By Kris Leonhardt
Editor-in-chief
Continued from last week
Among major leaguer Jerry Augustine’s Kewaunee High School classmates were Jack Novak — tight end in the National Football League who played for the Cincinnati Bengals and Tampa Bay Buccaneers — and Dale Koehler, who played basketball for the University of Wisconsin.
A high school star on the gridiron, he may have chosen a different path, but Augustine said that baseball was his No. 1 focus.
“I tore my knee up in high school, so I couldn’t play football,” he explained.
High school is also where Augustine met the woman he would later build a family with, Nancy Flaherty.
“She was a cheerleader at Kewaunee High School,” Augustine added.
But, sports weren’t his only focus in high school.
Augustine was a talented singer and rhythm guitar player who performed at a variety of venues in Brown, Door and Kewaunee counties 1964-68.
“Although today, we would be considered a garage band — a title given to musical groups which often practice in the garages of their members — our practice sessions were in the basement of our member’s houses,” said fellow band member and lead guitarist, John Schultz.
“Our playlist included songs by groups such as the Grass Roots, the Birds, the Kinks, the Rolling Stones and many more.”
Garage rock — garage punk or 60s punk — was a style of energetic music that became a craze 1963-68.
Augustine, Schultz and the other teenagers that made up the beat group were among many who formed bands across the state during that decade after the music genre spread from the UK and Europe.
The Kewaunee band members called themselves “The Riot.”
“It should be noted that back in the 1960s, the term ‘riot’ referred to the clashes between protesters and the police.
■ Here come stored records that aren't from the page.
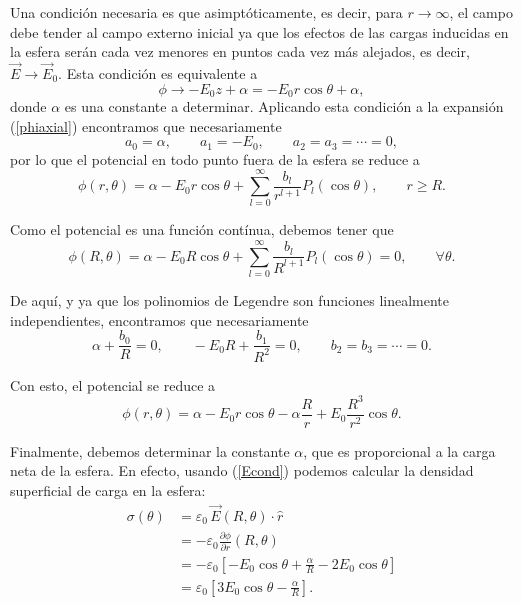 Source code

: Una condición necesaria es que asimptóticamente, es decir, para $r\to\infty$, el campo debe tender al campo externo inicial ya que los efectos de las cargas inducidas en la esfera serán cada vez menores en puntos cada vez más alejados, es decir, $\vec{E}\to\vec{E}_0 $. Esta condición es equivalente a 
\begin{equation}
\phi\to -E_0z+\alpha=-E_0r\cos\theta+\alpha,
\end{equation}
donde $\alpha$ es una constante a determinar. Aplicando esta condición a la expansión (\ref{phiaxial}) encontramos que necesariamente
\begin{equation}
a_0=\alpha, \qquad a_1=-E_0, \qquad a_2=a_3=\cdots =0,
\end{equation}
por lo que el potencial en todo punto  fuera de la esfera se reduce a 
\begin{equation}
\phi(r,\theta)=\alpha -E_0 r\cos\theta +
\sum_{l=0}^\infty\frac{b_l}{r^{l+1}}P_l(\cos\theta), \qquad r\ge R.
\end{equation}

Como el potencial es una función contínua, debemos tener que
\begin{equation}
\phi(R,\theta)=\alpha -E_0 R\cos\theta +
\sum_{l=0}^\infty\frac{b_l}{R^{l+1}}P_l(\cos\theta)=0, \qquad \forall \theta.
\end{equation}

De aquí, y ya que los polinomios de Legendre son funciones linealmente independientes, encontramos que necesariamente
\begin{equation}
\alpha+\frac{b_0}{R}=0, \qquad -E_0R+\frac{b_1}{R^2}=0, \qquad b_2=b_3=\cdots =0.
\end{equation}

Con esto, el potencial se reduce a
\begin{equation}\label{phialpha}
\phi(r,\theta)=\alpha -E_0 r\cos\theta -\alpha\frac{R}{r}+E_0 \frac{R^3}{r^2}\cos\theta. 
\end{equation}

Finalmente, debemos determinar la constante $\alpha$, que es proporcional a la carga neta de la esfera. En efecto, usando (\ref{Econd}) podemos calcular la densidad superficial de carga en la esfera:
\begin{align}
\sigma(\theta) &= \varepsilon_0\, \vec{E}(R,\theta)\cdot\hat{r} \\
&= -\varepsilon_0 \frac{\partial\phi}{\partial r}(R,\theta) \\
&= -\varepsilon_0\left[-E_0\cos\theta+\frac{\alpha}{R}-2E_0\cos\theta\right]\\
&= \varepsilon_0\left[3E_0\cos\theta-\frac{\alpha}{R}\right].
\end{align}

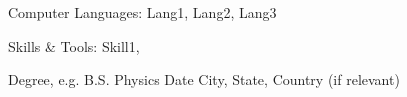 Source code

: \documentclass{article}
\begin{document}

\begin{skills}
    \item[Computer Languages:] Lang1\competent, Lang2\priorexp, 
        Lang3\basicknowledge
    \item[Skills \& Tools:] Skill1, 
\end{skills}



{Degree, e.g. B.S. Physics}
{Date}
{City, State, Country (if relevant)}
\end{document}
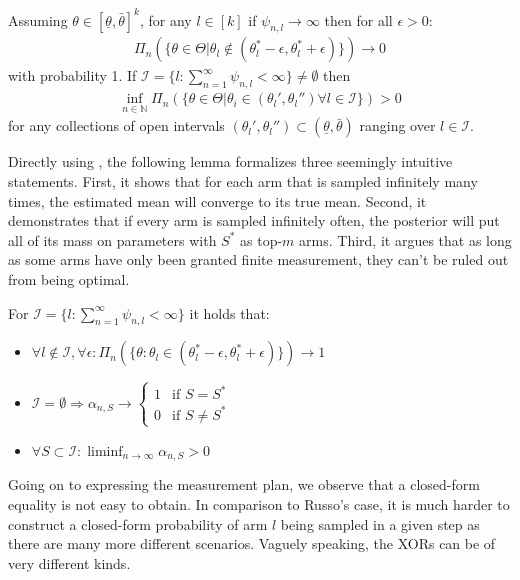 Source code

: \begin{proposition}\label{proposition:russo_4}
  Assuming $\theta \in [\underline{\theta}, \bar{\theta}]^k$, for any $l \in
      [k]$ if $\psi_{n, l} \rightarrow \infty$ then for all $\epsilon > 0$:
  \begin{align}
    \Pi_n(\{\theta \in \Theta | \theta_l \notin (\theta_l^* - \epsilon,
        \theta_l^* + \epsilon)\}) \rightarrow 0
  \end{align}
  with probability 1. If $\mathcal{I} = \{l: \sum_{n=1}^\infty \psi_{n, l} <
  \infty\} \neq \emptyset$ then
  \begin{align}
    \inf_{n \in \mathbb{N}} \Pi_n(\{\theta \in \Theta | \theta_i \in
        (\theta_l', \theta_l'') \forall l \in \mathcal{I}\}) > 0
  \end{align}
  for any collections of open intervals $(\theta_l', \theta_l'') \subset
  (\underline{\theta}, \bar{\theta})$ ranging over $l \in \mathcal{I}$.
\end{proposition}
Directly using , the following lemma formalizes three
seemingly intuitive statements. First, it shows that for each arm that is
sampled infinitely many times, the estimated mean will converge to its true
mean. Second, it demonstrates that if every arm is sampled infinitely often, the
posterior will put all of its mass on parameters with $S^*$ as top-$m$ arms.
Third, it argues that as long as some arms have only been granted finite
measurement, they can't be ruled out from being optimal.
\begin{lemma}\label{lemma:finite_measurement}
  For $\mathcal{I} = \{l: \sum_{n=1}^\infty \psi_{n, l} < \infty\}$ it holds
      that:
  \begin{itemize}
    \item $\forall l \notin \mathcal{I}, \forall \epsilon: \Pi_n(\{\theta:
        \theta_l \in (\theta^*_l - \epsilon, \theta^*_l + \epsilon)\})
        \rightarrow 1$
    \item $\mathcal{I} = \emptyset \Rightarrow
    \alpha_{n, S} \rightarrow \begin{cases}
      1 & \text{if } S = S^*\\
      0 & \text{if } S \neq S^*
    \end{cases}$
    \item $\forall S \subset \mathcal{I}: \liminf_{n \rightarrow \infty}
        \alpha_{n, S} > 0$
  \end{itemize}
\end{lemma}
Going on to expressing the measurement plan, we observe that a closed-form
equality is not easy to obtain. In comparison to Russo's case, it is much harder
to construct a closed-form probability of arm $l$ being sampled in a given step
as there are many more different scenarios. Vaguely speaking, the XORs can be of
very different kinds.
Because of the constant presence of the word, riot, in the newspapers, we chose that as our name,” Schultz explained.
“In the summer of 1967, The Riot won a Battle of the Bands in Sturgeon Bay at Corpus Christi High School. There were 10 bands from northeastern and southeastern Wisconsin. This gave us more exposure and landed us quite a few jobs.”
Schultz and Augustine were joined by bassist, Steve Suchowski; lead singer, Dave Harlow; drummer, Mark Novak; and organist, Larry Balleine.
“Most of The Riot members continued to play with different groups or jam with friends in our post-high school years. And as I look back to The Riot’s playing days, we may not have made the big time, but I can honestly say, it was a riot,” Schultz added.